If a line comes after the one containing "إذا كان للدالة", leave it out; copy every line before it, and that line too, exactly as written, starting from the first line of the entries.
═══ ENTRIES SHOWN ═══
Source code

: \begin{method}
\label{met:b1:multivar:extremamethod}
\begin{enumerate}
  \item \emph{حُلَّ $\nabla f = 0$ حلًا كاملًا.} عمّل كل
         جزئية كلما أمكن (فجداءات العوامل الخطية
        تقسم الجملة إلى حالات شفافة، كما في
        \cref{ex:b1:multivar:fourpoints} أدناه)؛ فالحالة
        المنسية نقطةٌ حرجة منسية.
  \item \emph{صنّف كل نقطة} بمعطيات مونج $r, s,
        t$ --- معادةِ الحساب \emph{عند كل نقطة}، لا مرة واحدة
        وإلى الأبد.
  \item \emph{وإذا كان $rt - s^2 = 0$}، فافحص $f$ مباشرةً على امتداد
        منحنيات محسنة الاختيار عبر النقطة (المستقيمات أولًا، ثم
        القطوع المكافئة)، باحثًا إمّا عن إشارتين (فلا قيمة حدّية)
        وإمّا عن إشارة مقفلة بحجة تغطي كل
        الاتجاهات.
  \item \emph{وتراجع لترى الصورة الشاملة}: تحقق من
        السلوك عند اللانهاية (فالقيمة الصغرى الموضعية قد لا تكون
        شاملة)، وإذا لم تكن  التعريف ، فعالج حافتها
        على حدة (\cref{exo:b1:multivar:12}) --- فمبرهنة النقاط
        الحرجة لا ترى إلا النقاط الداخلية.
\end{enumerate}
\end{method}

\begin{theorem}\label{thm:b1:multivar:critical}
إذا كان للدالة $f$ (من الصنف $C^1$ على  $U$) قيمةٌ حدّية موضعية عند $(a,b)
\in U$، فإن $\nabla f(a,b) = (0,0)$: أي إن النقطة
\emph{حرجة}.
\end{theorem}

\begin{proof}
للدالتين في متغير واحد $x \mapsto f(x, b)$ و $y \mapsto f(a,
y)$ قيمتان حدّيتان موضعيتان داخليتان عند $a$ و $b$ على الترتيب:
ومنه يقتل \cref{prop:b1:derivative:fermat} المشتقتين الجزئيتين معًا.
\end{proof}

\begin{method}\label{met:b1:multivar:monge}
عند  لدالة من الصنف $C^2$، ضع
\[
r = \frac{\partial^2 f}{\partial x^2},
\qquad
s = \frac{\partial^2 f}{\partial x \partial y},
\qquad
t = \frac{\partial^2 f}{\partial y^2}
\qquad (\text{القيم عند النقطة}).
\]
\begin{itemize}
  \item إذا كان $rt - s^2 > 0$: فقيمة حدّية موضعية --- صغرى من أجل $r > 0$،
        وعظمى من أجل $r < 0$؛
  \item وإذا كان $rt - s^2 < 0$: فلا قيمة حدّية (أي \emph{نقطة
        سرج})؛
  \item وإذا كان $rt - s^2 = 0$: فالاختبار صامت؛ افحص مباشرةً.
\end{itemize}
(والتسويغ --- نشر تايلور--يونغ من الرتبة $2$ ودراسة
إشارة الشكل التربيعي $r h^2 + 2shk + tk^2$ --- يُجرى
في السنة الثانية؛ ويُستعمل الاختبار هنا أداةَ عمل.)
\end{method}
═══
#### COMPLETED TASK:
Source code

: \begin{method}
\label{met:b1:multivar:extremamethod}
\begin{enumerate}
  \item \emph{حُلَّ $\nabla f = 0$ حلًا كاملًا.} عمّل كل
         جزئية كلما أمكن (فجداءات العوامل الخطية
        تقسم الجملة إلى حالات شفافة، كما في
        \cref{ex:b1:multivar:fourpoints} أدناه)؛ فالحالة
        المنسية نقطةٌ حرجة منسية.
  \item \emph{صنّف كل نقطة} بمعطيات مونج $r, s,
        t$ --- معادةِ الحساب \emph{عند كل نقطة}، لا مرة واحدة
        وإلى الأبد.
  \item \emph{وإذا كان $rt - s^2 = 0$}، فافحص $f$ مباشرةً على امتداد
        منحنيات محسنة الاختيار عبر النقطة (المستقيمات أولًا، ثم
        القطوع المكافئة)، باحثًا إمّا عن إشارتين (فلا قيمة حدّية)
        وإمّا عن إشارة مقفلة بحجة تغطي كل
        الاتجاهات.
  \item \emph{وتراجع لترى الصورة الشاملة}: تحقق من
        السلوك عند اللانهاية (فالقيمة الصغرى الموضعية قد لا تكون
        شاملة)، وإذا لم تكن  التعريف ، فعالج حافتها
        على حدة (\cref{exo:b1:multivar:12}) --- فمبرهنة النقاط
        الحرجة لا ترى إلا النقاط الداخلية.
\end{enumerate}
\end{method}

\begin{theorem}\label{thm:b1:multivar:critical}
إذا كان للدالة $f$ (من الصنف $C^1$ على  $U$) قيمةٌ حدّية موضعية عند $(a,b)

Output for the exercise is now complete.